Whereas it was thought meete that duringe the tyme of the infection and Continuance of the sicknes in the Cittie of london there shoulde no plaies, or Enterludes be vsd for avoidinge of Assemblies, & Concourse of people in anie vnsuall place appointted near the said Cittie And that the bearers hereof Edward Allen, servaunt to the right honorable the lord high Admirall, William Kempe , Thomas Pope Iohn heminges Augustus Phillippes and George Brian beinge all one Companie, seruauntes to our verie good lorde the Lord Straunge are restrained their exercise of plaienge within the said Cittie, and liberties thereof Yet is not thereby ment but that they shall and maye in regard of the seruice by them donne, and to be donn at the Courte, exercise their qualities of playenge Comedies Tragedies and such like in anie other Citties Townes, and Corporations where the infection is not, soe it be not within seven miles of london, or of the Courte, that they maye bee in the better readines hereafter for her maiestes seruice whensoeuer theie shalbe therevnto called Theis therefore shalbe to Wyll and requier yow that theie maie without your lett, or Contradiction vse theire said exercise, at there most convenient tymes & places, The accustomed tymes of devine seruice prayer excepted, ffrom the Courte at Croydon the vjth daie of Maie 1593

(signed) Iohn Canterbury (signed) Henry Derby (signed) EssesxEssex

(signed) Charles Howard(signed) Hunisdon/

(signed) Thomas buckhurst (signed) Iohn wolley

To all maiars sheriffs Iustices of the Peace Bailiffes Constables, hedboroughes and all other hir Maiestes officers and louinge subiectes to whome it shall apertaineth to euerie of them/.

  • Footnotes
  • Glossed Terms
    • maiar n mayor
  • Endnote

    Lord Strange's men had been forced onto the road when the Rose and other London theatres were shut down due to plague early in 1593. It is likely that they visited Southampton around the third of July, presenting a copy of their warrant from the privy council, which the town had copied into Knaplocke's Book.
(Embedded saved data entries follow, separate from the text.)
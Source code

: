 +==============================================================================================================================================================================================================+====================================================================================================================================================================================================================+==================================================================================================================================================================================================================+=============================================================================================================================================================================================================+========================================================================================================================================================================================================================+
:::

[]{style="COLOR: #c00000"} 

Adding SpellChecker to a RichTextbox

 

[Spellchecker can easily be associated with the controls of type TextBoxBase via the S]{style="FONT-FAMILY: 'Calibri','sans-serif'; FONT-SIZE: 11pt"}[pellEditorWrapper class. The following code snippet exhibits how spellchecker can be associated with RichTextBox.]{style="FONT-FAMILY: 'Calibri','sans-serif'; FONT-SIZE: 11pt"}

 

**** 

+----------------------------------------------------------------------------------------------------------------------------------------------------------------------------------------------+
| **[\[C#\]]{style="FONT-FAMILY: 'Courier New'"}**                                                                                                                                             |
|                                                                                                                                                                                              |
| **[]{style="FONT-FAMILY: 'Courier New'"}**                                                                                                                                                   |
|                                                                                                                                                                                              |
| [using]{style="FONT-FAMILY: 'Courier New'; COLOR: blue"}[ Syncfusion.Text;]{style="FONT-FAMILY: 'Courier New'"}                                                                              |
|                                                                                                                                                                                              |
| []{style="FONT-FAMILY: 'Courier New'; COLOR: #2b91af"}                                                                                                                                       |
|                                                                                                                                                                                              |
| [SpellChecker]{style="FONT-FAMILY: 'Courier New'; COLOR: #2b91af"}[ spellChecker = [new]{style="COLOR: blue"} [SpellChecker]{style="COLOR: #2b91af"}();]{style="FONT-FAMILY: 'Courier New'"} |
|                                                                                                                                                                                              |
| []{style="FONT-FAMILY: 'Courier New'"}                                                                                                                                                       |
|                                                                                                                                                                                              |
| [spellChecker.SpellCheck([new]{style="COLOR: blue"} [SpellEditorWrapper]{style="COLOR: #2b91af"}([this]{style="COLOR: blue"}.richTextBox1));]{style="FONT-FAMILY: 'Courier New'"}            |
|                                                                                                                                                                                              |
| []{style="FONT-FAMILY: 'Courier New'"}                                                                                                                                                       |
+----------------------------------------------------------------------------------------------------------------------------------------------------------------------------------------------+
The accounts in the Book of Fines for this year have been torn out, so unfortunately no reward to Strange's men at this time has survived. Henslowe's Diary indicated that their repertoire while at the Rose in late 1592 and January 1592/3 included The Jew of Malta, Friar Bacon and Friar Bungay, 'harey the vj' (which may or may not have been Shakespeare's), and 'Jeronymo,' no doubt Kyd's Spanish Tragedy (Lawrence Manley and Sally–Beth MacLean, Lord Strange's Men and Their Plays (New Haven, 2014), 258–64, 336–7).

  • Document Description

    Record title: Knaplocke's Book
    Repository: Southampton City Archives
    Shelfmark: SC2/6/5
    Repository location: Southampton

    Knaplocke's Book is the earliest of the town's 'books of instruments,' which are collections of copies of a range of civic documents, including indentures, statutes, debts, acquittances, official letters, apprenticeships, and the like. This manuscript gets its name from the fact that it was compiled by Robert Knaplocke, mayor in 1575–6.

    1576–86; English and some Latin; paper; i + 183 + i; 420mm x 290mm; modern pencil foliation; original tooled leather cover.